I would tend to agree that transmitting in SSB brings benefit, especially for low power broadcasters such as part 15 and pirate broadcasts, and although SSB has a lower fidelity than AM by traditional standards, that is because of a bandwidth restriction, rather than the inherent limitations of the mode itself.  If one were to use a 10 or 15 KHz audio signal to drive an SSB transmitter(without a narrowband filter of its own), the audio quality would be equal to or greater than an AM transmitter. the only 2 problems with this are as follows;
1. the average SSB receiver has a narrowband filter, which will limit the audio quality regardless of the transmitter.
2. the signal must remain very well tuned for the receiver to demodulate the audio properly.

In the modern age, with fancy SDR receivers and PLL or DDS transmitters than can be locked to an accurate frequency reference (WWV/GPS/OCXO/RubidiumTO) these problems are easily dealt with, and the savings of 66% of your power not used for the carrier, and another 17 not used for the other sideband, it may be the right choice in SOME situations.

(P.S. I love AM as much as the next guy, just saying its not the only right way)

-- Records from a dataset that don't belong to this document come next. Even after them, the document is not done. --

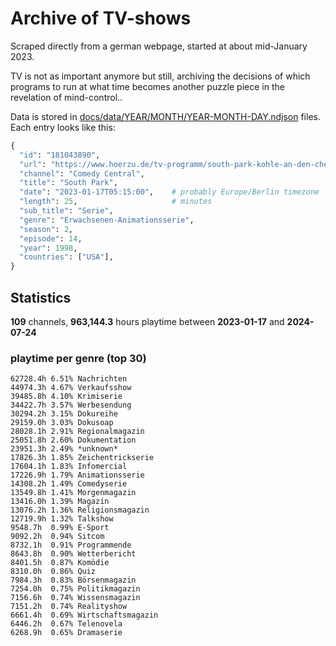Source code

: # Archive of TV-shows

Scraped directly from a german webpage, started at about mid-January 2023.

TV is not as important anymore but still, archiving the decisions of which programs to run at what time
becomes another puzzle piece in the revelation of mind-control.. 

Data is stored in [docs/data/YEAR/MONTH/YEAR-MONTH-DAY.ndjson](docs/data/) files. 
Each entry looks like this:

```python
{
  "id": "181043890", 
  "url": "https://www.hoerzu.de/tv-programm/south-park-kohle-an-den-chefkoch/bid_181043890/", 
  "channel": "Comedy Central", 
  "title": "South Park", 
  "date": "2023-01-17T05:15:00",    # probably Europe/Berlin timezone 
  "length": 25,                     # minutes 
  "sub_title": "Serie", 
  "genre": "Erwachsenen-Animationsserie", 
  "season": 2, 
  "episode": 14, 
  "year": 1998, 
  "countries": ["USA"],
}
```

## Statistics

**109** channels, **963,144.3** hours playtime between **2023-01-17** and **2024-07-24**


### playtime per genre (top 30)

    62728.4h 6.51% Nachrichten
    44974.3h 4.67% Verkaufsshow
    39485.8h 4.10% Krimiserie
    34422.7h 3.57% Werbesendung
    30294.2h 3.15% Dokureihe
    29159.0h 3.03% Dokusoap
    28028.1h 2.91% Regionalmagazin
    25051.8h 2.60% Dokumentation
    23951.3h 2.49% *unknown*
    17826.3h 1.85% Zeichentrickserie
    17604.1h 1.83% Infomercial
    17226.9h 1.79% Animationsserie
    14308.2h 1.49% Comedyserie
    13549.8h 1.41% Morgenmagazin
    13416.0h 1.39% Magazin
    13076.2h 1.36% Religionsmagazin
    12719.9h 1.32% Talkshow
    9548.7h  0.99% E-Sport
    9092.2h  0.94% Sitcom
    8732.1h  0.91% Programmende
    8643.8h  0.90% Wetterbericht
    8401.5h  0.87% Komödie
    8310.0h  0.86% Quiz
    7984.3h  0.83% Börsenmagazin
    7254.0h  0.75% Politikmagazin
    7156.6h  0.74% Wissensmagazin
    7151.2h  0.74% Realityshow
    6661.4h  0.69% Wirtschaftsmagazin
    6446.2h  0.67% Telenovela
    6268.9h  0.65% Dramaserie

and i agree with you but this is also the reason why i tend to keep the band pass audio on my TX at 5Khz since most receivers band pass filter (excluding SDR's) are generally fixed at 5-6Khz anyway.
even with 10Khz band pass audio, to effectively hear 8-10Khz requires the transmission to be received stronger than it would be at 5Khz so its pretty much useless for low power transmissions that are being received with less than an S9.